Soukaïna SKALLI est une jeune journaliste.
Elle tient également un site personnel, “Choofmedia”.
Cet automne elle sera invitée par Nova Villa autour de notre projet “éducation aux médias”.

 

Mon cher papa,

Je t’avoue qu’en réfléchissant à mon destinataire, je n’ai pas pensé directement à toi. Je cherchais probablement un destinataire impersonnel, qu’on ne pourrait reconnaître à travers mes mots. Pourtant, aujourd’hui, plus que jamais, c’est à toi que je veux adresser cette lettre. Cela fait bientôt deux mois que le confinement nous a permis, dans un sens de nous retrouver de nouveau, tous en famille. Bien que je sois partie du cocon familial il y a près d’un an, nos appels et messages permanents nous permettent de savoir en temps et en heure ce que l’un a déjeuné à midi, ou ce que l’autre a fait de son après-midi. J’ai toujours été très proche de toi et écouté attentivement les grandes histoires de ta vie, qu’elles soient touchantes ou drôles. Pourtant, les instants où tu me parles de ta jeunesse sont rares.
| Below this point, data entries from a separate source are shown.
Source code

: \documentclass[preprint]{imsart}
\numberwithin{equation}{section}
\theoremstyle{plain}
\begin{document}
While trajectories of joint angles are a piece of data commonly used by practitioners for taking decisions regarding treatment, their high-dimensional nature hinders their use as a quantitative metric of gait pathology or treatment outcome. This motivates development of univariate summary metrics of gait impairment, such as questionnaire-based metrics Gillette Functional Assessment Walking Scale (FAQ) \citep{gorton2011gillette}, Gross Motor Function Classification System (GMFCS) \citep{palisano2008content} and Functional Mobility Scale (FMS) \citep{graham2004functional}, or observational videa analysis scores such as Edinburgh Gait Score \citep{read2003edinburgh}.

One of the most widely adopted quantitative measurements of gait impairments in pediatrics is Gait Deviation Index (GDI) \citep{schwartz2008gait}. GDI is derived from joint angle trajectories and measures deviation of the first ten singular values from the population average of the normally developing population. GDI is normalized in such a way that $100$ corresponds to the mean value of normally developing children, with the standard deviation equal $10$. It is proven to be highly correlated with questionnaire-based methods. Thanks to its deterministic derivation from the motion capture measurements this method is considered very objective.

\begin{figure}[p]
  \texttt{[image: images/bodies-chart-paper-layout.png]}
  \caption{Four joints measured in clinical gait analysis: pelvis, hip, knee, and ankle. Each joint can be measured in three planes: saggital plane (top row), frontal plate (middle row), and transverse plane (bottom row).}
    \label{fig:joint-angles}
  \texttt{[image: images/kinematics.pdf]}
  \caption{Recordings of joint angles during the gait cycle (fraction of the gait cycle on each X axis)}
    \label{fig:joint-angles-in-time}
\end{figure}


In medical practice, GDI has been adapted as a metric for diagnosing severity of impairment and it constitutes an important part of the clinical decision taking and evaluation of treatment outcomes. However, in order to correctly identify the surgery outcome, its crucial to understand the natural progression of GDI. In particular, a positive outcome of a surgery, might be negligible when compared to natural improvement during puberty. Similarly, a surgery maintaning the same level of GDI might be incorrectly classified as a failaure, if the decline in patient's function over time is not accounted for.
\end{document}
Je crois que je connais déjà un peu ton histoire, et que je l’ai embellie par endroits, pour te glorifier. Quand je parle de toi, je parle de celui qui a quitté son pays pour subvenir aux besoins de sa famille. Je dresse spontanément le portrait d’un héros, à l’ascension sociale notable, qui a transcendé le déterminisme social et qui, finalement, a réussi sa vie. Mais je ne t’ai jamais demandé ce que ça tu as ressenti en tout quittant à 24 ans, l’âge que j’ai à peu près aujourd’hui.

Alors, après avoir réfléchi à un projet professionnel, je me suis dit qu’il était temps que les gens – et par les gens j’entends d’illustres inconnus – te connaissent comme moi je te connais. Moi qui pensais en savoir beaucoup, j’ai été très émue d’apprendre une partie de tes aspirations passées. Hier soir, tu m’as révélé que tes convictions politiques et tes valeurs humanistes t’ont poussé à défendre le droit de ceux, qui comme toi, vivaient en Espagne en étant dénués de considération. Tu t’es battu pour le droit de tes pairs, grâce à des manifestations culturelles mais également grâce à des actions politiques, comme des grèves de la faim ou des marches contre le racisme.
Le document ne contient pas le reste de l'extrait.